Work request: Please copy out each line of the entries in which "from" appears.

Excerpted records:
══════
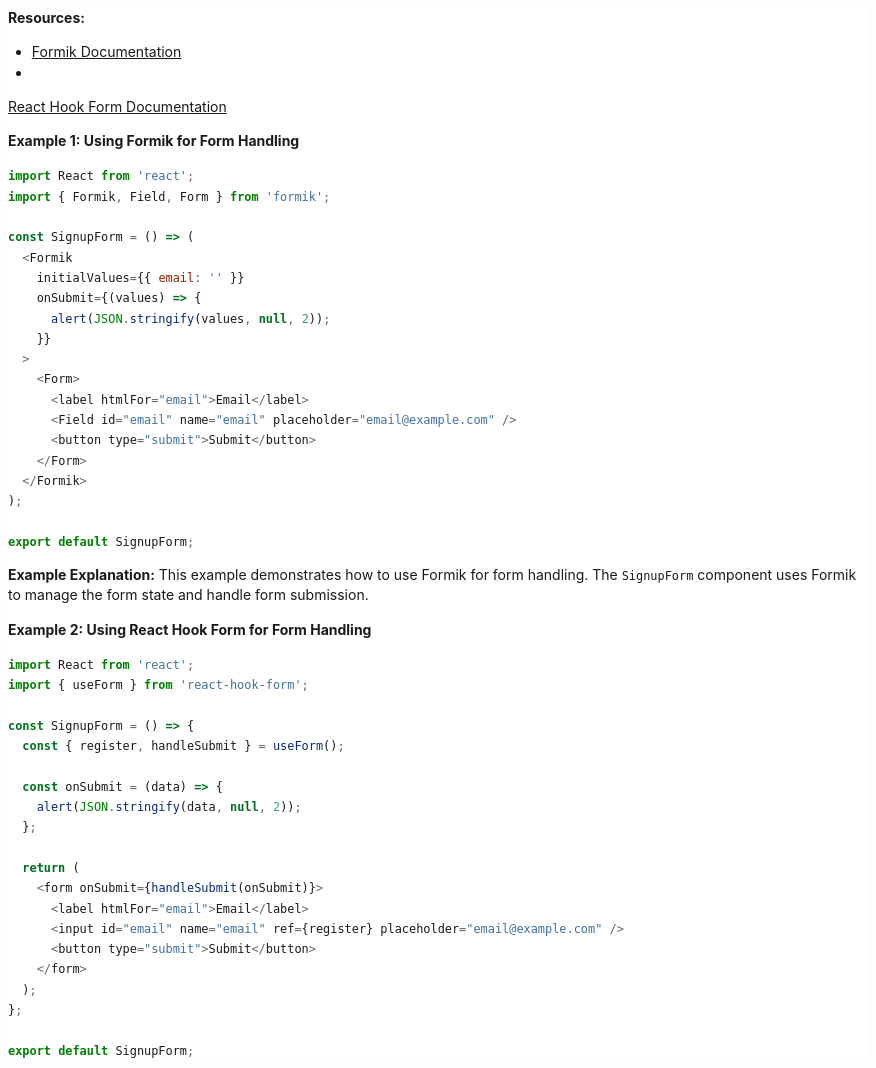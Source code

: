 **Resources:**
- [Formik Documentation](https://formik.org/docs/overview)
-

 [React Hook Form Documentation](https://react-hook-form.com/get-started)

**Example 1: Using Formik for Form Handling**
```javascript
import React from 'react';
import { Formik, Field, Form } from 'formik';

const SignupForm = () => (
  <Formik
    initialValues={{ email: '' }}
    onSubmit={(values) => {
      alert(JSON.stringify(values, null, 2));
    }}
  >
    <Form>
      <label htmlFor="email">Email</label>
      <Field id="email" name="email" placeholder="email@example.com" />
      <button type="submit">Submit</button>
    </Form>
  </Formik>
);

export default SignupForm;
```

**Example Explanation:**
This example demonstrates how to use Formik for form handling. The `SignupForm` component uses Formik to manage the form state and handle form submission.

**Example 2: Using React Hook Form for Form Handling**
```javascript
import React from 'react';
import { useForm } from 'react-hook-form';

const SignupForm = () => {
  const { register, handleSubmit } = useForm();

  const onSubmit = (data) => {
    alert(JSON.stringify(data, null, 2));
  };

  return (
    <form onSubmit={handleSubmit(onSubmit)}>
      <label htmlFor="email">Email</label>
      <input id="email" name="email" ref={register} placeholder="email@example.com" />
      <button type="submit">Submit</button>
    </form>
  );
};

export default SignupForm;
```
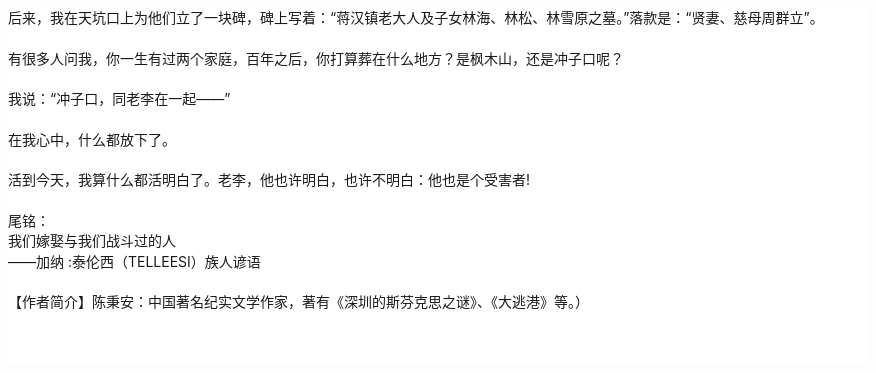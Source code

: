 </div>
 <div>
  后来，我在天坑口上为他们立了一块碑，碑上写着：“蒋汉镇老大人及子女林海、林松、林雪原之墓。”落款是：“贤妻、慈母周群立”。
 </div>
 <div>
  <br/>
 </div>
 <div>
  有很多人问我，你一生有过两个家庭，百年之后，你打算葬在什么地方？是枫木山，还是冲子口呢？
 </div>
 <div>
  <br/>
 </div>
 <div>
  我说：“冲子口，同老李在一起——”
 </div>
 <div>
  <br/>
 </div>
 <div>
  在我心中，什么都放下了。
 </div>
 <div>
  <br/>
 </div>
 <div>
  活到今天，我算什么都活明白了。老李，他也许明白，也许不明白：他也是个受害者!
 </div>
 <div>
  <br/>
 </div>
 <div>
 </div>
 <div>
 </div>
 <div>
  尾铭：
 </div>
 <div>
  我们嫁娶与我们战斗过的人
 </div>
 <div>
  ——加纳 :泰伦西（TELLEESI）族人谚语
 </div>
 <div>
  <br/>
 </div>
 <div>
 </div>
 <div>
  【作者简介】陈秉安：中国著名纪实文学作家，著有《深圳的斯芬克思之谜》、《大逃港》等。）
 </div>
 <div>
  <b>
   <font size="4">
    <br/>
   </font>
  </b>
 </div>
 <div>
  <b>
   <font size="4">
    <br/>
   </font>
══════
Answer to this exercise:
import React from 'react';
import { Formik, Field, Form } from 'formik';
import React from 'react';
import { useForm } from 'react-hook-form';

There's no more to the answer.